▸ Action item
Go to the line below containing "Also the new" and print exactly from there through the line containing "ядра операционной системы.", both included. Print nothing else.
Start of Block
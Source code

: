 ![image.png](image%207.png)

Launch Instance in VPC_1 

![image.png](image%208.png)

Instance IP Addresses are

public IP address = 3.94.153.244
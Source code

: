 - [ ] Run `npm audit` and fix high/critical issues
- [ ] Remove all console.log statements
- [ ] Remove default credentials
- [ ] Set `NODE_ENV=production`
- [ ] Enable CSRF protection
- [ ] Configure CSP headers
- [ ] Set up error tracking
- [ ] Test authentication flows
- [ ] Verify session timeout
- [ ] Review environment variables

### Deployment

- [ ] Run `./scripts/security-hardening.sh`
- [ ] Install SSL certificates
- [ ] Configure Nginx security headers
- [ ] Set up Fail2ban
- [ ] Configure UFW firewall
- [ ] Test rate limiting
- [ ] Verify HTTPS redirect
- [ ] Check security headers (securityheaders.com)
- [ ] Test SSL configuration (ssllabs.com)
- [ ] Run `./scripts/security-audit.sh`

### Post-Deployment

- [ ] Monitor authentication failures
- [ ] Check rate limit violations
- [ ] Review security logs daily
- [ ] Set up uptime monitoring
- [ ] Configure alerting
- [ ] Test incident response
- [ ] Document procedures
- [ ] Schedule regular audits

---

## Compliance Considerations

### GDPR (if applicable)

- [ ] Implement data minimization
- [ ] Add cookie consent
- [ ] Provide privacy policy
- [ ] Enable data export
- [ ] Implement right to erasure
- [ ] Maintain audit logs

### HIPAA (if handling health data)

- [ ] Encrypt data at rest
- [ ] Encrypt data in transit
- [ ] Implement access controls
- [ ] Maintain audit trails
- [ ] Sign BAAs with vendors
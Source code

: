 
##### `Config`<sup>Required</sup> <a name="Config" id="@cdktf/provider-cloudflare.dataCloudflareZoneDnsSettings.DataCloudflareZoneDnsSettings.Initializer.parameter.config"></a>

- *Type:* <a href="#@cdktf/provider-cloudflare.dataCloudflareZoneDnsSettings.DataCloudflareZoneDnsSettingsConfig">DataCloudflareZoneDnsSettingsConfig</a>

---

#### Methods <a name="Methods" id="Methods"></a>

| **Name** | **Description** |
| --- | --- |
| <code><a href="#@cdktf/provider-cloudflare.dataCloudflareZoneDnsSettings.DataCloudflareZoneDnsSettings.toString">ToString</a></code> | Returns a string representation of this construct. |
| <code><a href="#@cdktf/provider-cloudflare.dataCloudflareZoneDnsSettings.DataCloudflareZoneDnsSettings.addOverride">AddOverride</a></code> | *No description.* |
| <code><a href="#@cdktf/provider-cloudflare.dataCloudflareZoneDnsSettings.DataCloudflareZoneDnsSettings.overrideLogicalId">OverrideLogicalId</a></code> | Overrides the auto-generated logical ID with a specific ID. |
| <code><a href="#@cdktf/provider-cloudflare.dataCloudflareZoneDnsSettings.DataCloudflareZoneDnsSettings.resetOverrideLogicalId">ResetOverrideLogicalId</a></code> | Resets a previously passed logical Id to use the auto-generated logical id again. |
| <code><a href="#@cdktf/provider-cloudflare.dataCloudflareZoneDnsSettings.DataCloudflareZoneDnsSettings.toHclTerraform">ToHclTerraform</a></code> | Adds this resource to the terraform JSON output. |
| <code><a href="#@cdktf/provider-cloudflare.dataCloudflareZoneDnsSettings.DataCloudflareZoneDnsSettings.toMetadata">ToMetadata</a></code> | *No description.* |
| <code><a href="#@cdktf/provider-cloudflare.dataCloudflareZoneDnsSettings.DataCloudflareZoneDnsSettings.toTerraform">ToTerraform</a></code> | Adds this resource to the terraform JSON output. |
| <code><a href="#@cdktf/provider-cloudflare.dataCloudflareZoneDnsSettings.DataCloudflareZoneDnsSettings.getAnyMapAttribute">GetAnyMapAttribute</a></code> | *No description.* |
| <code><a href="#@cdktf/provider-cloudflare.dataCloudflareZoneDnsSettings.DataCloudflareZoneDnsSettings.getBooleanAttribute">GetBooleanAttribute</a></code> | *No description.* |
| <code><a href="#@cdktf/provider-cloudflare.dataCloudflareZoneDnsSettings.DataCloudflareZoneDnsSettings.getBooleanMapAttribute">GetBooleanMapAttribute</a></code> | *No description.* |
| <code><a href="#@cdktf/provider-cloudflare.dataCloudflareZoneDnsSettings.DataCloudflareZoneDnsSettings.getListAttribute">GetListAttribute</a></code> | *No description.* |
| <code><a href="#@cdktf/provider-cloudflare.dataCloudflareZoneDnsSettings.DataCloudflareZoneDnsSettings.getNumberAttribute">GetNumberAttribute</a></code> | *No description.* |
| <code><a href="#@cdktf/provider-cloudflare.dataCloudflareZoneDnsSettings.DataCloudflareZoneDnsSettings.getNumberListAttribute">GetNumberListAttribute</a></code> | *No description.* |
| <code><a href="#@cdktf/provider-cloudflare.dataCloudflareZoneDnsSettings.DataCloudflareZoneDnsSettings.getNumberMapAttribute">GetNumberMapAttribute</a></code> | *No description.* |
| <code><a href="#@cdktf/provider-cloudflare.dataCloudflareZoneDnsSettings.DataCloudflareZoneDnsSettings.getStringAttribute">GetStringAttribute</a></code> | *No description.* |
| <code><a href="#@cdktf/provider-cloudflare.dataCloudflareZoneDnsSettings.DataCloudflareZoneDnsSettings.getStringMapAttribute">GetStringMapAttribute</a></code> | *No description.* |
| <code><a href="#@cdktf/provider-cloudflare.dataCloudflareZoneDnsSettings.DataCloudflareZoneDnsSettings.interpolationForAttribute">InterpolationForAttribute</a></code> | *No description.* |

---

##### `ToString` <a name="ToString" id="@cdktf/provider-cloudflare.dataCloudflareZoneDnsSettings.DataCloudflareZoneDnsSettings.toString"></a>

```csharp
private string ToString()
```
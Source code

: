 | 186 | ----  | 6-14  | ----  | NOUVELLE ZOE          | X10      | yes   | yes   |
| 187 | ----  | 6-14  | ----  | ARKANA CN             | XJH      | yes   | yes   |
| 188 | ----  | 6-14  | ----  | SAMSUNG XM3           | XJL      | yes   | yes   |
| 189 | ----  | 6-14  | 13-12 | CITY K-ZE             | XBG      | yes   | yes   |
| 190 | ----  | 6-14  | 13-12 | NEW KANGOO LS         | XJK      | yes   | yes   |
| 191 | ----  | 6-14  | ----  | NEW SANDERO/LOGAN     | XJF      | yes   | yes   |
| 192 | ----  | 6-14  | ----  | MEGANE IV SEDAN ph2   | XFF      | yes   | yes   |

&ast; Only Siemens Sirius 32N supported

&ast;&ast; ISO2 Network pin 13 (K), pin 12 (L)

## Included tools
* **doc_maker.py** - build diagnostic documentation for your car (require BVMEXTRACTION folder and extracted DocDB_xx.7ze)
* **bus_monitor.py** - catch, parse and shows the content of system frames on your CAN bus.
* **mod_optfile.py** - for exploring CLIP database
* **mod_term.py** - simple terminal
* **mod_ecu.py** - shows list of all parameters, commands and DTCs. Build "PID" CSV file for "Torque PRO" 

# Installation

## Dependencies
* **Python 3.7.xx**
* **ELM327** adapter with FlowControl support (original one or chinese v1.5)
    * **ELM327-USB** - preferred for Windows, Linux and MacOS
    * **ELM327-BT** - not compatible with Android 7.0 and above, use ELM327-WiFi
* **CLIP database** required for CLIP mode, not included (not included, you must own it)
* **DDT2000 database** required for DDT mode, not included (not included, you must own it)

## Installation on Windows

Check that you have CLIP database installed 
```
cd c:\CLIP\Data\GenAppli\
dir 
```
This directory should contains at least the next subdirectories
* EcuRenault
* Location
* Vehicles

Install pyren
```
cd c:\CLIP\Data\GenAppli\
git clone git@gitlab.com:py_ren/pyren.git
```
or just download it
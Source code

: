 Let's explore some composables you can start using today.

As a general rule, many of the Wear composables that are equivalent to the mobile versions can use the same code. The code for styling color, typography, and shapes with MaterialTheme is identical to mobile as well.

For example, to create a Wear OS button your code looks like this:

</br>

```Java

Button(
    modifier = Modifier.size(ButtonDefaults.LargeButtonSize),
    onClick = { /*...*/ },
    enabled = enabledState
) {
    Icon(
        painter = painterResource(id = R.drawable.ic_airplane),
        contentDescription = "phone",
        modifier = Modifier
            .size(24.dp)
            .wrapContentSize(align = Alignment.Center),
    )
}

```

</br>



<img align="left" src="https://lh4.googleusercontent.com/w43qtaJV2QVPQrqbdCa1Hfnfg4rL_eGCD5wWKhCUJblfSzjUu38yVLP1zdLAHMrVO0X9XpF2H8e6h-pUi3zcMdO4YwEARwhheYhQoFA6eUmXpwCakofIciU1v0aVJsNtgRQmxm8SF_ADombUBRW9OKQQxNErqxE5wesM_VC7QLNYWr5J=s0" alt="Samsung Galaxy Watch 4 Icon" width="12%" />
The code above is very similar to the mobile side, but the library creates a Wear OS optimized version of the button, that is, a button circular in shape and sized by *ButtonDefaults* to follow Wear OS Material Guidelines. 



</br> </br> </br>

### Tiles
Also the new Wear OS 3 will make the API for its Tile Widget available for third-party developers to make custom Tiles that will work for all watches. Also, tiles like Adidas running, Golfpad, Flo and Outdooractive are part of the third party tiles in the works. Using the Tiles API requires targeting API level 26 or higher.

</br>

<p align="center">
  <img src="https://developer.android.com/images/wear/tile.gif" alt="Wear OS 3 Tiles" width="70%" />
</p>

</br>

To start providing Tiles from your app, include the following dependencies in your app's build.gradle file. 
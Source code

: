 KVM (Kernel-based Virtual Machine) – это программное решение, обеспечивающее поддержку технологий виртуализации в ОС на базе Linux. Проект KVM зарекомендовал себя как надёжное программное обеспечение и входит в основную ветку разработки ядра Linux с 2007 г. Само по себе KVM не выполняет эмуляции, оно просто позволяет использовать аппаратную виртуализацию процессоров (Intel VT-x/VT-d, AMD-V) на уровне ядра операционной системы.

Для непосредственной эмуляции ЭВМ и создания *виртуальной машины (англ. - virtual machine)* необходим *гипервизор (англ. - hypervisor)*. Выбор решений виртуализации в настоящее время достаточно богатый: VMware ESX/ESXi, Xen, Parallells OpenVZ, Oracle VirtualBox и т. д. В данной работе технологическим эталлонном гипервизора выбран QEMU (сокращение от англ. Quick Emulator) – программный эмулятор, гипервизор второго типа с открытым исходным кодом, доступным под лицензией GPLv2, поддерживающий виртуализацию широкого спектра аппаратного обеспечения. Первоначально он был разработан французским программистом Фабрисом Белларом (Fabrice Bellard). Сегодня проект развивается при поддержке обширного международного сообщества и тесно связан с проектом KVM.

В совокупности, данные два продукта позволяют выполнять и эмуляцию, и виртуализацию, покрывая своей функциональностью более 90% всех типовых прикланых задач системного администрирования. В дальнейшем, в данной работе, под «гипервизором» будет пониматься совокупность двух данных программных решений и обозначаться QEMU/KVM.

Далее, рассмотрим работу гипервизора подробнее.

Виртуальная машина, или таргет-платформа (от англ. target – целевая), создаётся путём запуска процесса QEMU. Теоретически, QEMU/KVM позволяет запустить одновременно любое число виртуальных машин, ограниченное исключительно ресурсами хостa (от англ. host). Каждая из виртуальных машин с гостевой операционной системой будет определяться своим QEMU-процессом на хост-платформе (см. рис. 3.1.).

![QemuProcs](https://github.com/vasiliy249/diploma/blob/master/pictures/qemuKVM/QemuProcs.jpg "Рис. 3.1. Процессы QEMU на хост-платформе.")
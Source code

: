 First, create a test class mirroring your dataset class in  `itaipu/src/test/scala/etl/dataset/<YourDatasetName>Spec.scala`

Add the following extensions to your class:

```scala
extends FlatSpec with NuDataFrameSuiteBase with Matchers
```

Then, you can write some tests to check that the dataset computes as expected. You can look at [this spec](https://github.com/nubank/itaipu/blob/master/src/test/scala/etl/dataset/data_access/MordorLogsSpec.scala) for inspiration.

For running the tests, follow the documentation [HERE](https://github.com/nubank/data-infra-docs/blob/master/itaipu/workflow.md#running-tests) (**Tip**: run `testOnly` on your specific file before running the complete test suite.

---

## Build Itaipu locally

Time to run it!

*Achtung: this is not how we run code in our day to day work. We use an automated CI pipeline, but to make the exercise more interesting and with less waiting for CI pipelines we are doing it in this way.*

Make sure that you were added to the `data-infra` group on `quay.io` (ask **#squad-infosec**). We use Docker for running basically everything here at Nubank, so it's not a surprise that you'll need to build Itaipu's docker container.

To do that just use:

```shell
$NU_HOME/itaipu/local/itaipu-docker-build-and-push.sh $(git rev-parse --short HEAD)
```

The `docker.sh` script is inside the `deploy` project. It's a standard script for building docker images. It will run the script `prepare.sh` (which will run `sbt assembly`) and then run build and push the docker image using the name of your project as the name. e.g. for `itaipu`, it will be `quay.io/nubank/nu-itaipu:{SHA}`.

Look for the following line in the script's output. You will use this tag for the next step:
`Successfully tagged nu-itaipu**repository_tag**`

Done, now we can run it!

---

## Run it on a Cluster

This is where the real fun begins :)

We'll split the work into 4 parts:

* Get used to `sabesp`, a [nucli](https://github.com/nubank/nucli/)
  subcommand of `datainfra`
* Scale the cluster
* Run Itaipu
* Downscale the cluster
End of Block
▸ Result of the task
Also the new Wear OS 3 will make the API for its Tile Widget available for third-party developers to make custom Tiles that will work for all watches. Also, tiles like Adidas running, Golfpad, Flo and Outdooractive are part of the third party tiles in the works. Using the Tiles API requires targeting API level 26 or higher.

</br>

<p align="center">
  <img src="https://developer.android.com/images/wear/tile.gif" alt="Wear OS 3 Tiles" width="70%" />
</p>

</br>

To start providing Tiles from your app, include the following dependencies in your app's build.gradle file. 
Source code

: KVM (Kernel-based Virtual Machine) – это программное решение, обеспечивающее поддержку технологий виртуализации в ОС на базе Linux. Проект KVM зарекомендовал себя как надёжное программное обеспечение и входит в основную ветку разработки ядра Linux с 2007 г. Само по себе KVM не выполняет эмуляции, оно просто позволяет использовать аппаратную виртуализацию процессоров (Intel VT-x/VT-d, AMD-V) на уровне ядра операционной системы.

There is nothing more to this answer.